Because fitness analyses require large amounts of data gathered from a single strain over an extended period of time, we selected one replicate of the SARS-CoV-2 Delta variant and tracked it over the course of seven passages. After each passage, we monitored its genome by Cirseq, ultimately sequencing 155 billion bases and covering each base 1.7 million times on average. This sequencing effort allowed us to identify 64,967 unique mutations across all passages, with each mutation being observed 42 times on average, for a total of 2.7 million mutation observations. Because the SARS-CoV-2 genome is ∼30,000 bases in length, and each base can be mutated into 3 different nucleotides, a total of ∼90 K base substitutions is theoretically possible, meaning that we identified 66% of all possible mutations in the SARS-CoV-2 genome. We then used this dataset to determine the consequences of C → U mutations on viral evolution by characterizing their impact on the fitness of the SARS-CoV-2 virus with a strategy previously employed for the polio virus⁵. Due to technical considerations, we did not determine fitness values for other base substitutions (see “Methods” section). Briefly, the fitness of a mutation is related to its change in frequency between consecutive passages as described in the following equation:

$${f}_{n}={f}_{n-1}\times w+{\mu }_{n-1}$$

(1)

With f_n and f_n₋₁ being the observed frequency of the mutation at passages n and n − 1, w the relative fitness, and µ the rate of C → U substitutions. (Fig. 4A and Supplementary Data 1). These fitness values were calculated as a weighted average of the fitness values derived at each of the seven passages, so that values with higher coverage (and thus higher precision) contribute more to the final estimates. We performed three tests to determine the veracity of these fitness values. First, we separated the C → U mutations into three groups and found that, as expected, synonymous C → U mutations were less deleterious than non-synonymous C → U mutations (0.78 vs 0.70, P = 2.0 × 10^-6, Mann–Whitney U-test), and non-synonymous mutations were less deleterious than non-sense mutations (0.70 vs 0.62, P = 0.006, Mann–Whitney U-test). In a second test, we examined the fitness values of mutations that were predicted to be either lethal or highly detrimental because they produce a PTC, or because they were absent from the 8 million genomes alignment. We found that these mutations displayed significantly lower fitness values compared to all the other mutations we detected (mean fitness: 0.38 vs 0.73, P = 3.4 × 10^-4, Mann–Whitney U-test). Moreover, mutations with similar fitness values frequently clustered together, as expected of mutations that affect similar regions of the genome or the proteome (Fig. 4B). Finally, we compared our fitness estimates to studies that used changes in mutation frequency throughout the SARS-CoV-2 phylogeny to infer fitness values^20,21. When we compared our values to the only other study to provide fitness estimates for both synonymous and nonsynonymous mutations²¹, we found a moderate but significant correlation between our data and this independent dataset (r = 0.47, P < 2 × 10⁻¹⁶, Fig. S6). Together, these analyses strongly support the idea that our algorithms provide predictive information about the impact of mutations on viral fitness.

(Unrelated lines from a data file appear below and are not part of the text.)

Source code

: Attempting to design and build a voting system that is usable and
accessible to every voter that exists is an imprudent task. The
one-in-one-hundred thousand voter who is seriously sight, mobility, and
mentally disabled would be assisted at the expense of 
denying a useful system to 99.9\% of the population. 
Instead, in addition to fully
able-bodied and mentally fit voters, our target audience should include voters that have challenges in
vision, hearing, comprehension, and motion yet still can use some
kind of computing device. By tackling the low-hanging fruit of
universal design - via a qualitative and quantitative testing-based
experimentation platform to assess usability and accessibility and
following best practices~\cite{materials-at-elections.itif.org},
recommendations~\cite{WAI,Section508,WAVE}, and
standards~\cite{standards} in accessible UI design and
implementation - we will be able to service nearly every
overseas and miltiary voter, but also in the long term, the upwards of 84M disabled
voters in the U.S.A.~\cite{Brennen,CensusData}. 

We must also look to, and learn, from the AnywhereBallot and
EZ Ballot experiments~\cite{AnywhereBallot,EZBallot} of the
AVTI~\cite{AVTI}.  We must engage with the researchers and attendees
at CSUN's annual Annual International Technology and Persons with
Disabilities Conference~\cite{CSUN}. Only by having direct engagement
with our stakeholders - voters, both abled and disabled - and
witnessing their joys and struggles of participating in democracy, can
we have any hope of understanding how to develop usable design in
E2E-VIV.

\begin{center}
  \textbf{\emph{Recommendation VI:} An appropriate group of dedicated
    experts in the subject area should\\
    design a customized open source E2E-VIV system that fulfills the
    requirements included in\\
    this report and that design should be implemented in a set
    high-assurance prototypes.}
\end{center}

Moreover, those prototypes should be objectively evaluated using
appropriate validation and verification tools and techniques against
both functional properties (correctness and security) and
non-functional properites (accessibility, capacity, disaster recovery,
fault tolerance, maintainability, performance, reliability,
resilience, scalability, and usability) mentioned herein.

**Fig. 4: Fitness analysis of SARS-CoV-2 mutations.**

Paired bases contribute disproportionately to SARS-CoV-2 fitness

Next, we used our fitness values to investigate why synonymous C → U mutations are selected against in the SARS-CoV-2 genome, even if they occur at 4-fold degenerate sites. Potentially, this phenomenon could be explained by stronger, more frequent purifying selection against synonymous mutations in SARS-CoV-2 compared to other viruses, such as the polio virus⁵. It was recently shown that the SARS-CoV-2 genome adopts a highly specific secondary structure²² and that bases that pair with each other to form these structures tend to display lower nucleotide diversity²³. Interestingly, we observed a similar specificity for secondary structures in our CirSeq dataset. The enzyme used to fragment viral RNA (RNAse III) prefers to cleave RNA at specific double-stranded structures, causing strong peaks and valleys in genome coverage that reflect the secondary structure of the SARS-CoV-2 genome. We found that these coverage peaks are identical between all the variants we tested, indicating that the secondary structure of the genome is highly conserved across the SARS-CoV-2 phylogeny (Fig. S7). Based on these observations, we hypothesized that the need to preserve this secondary structure could be a significant factor driving purifying selection against synonymous mutations. To test this hypothesis, we split synonymous C → U mutations into two groups: those that form base-pair interactions (henceforth referred to as “paired” sites) and those that do not (henceforth referred to as “unpaired” sites). This classification is based on a study that used DMS MapSeq to determine whether nucleotides are paired or not²².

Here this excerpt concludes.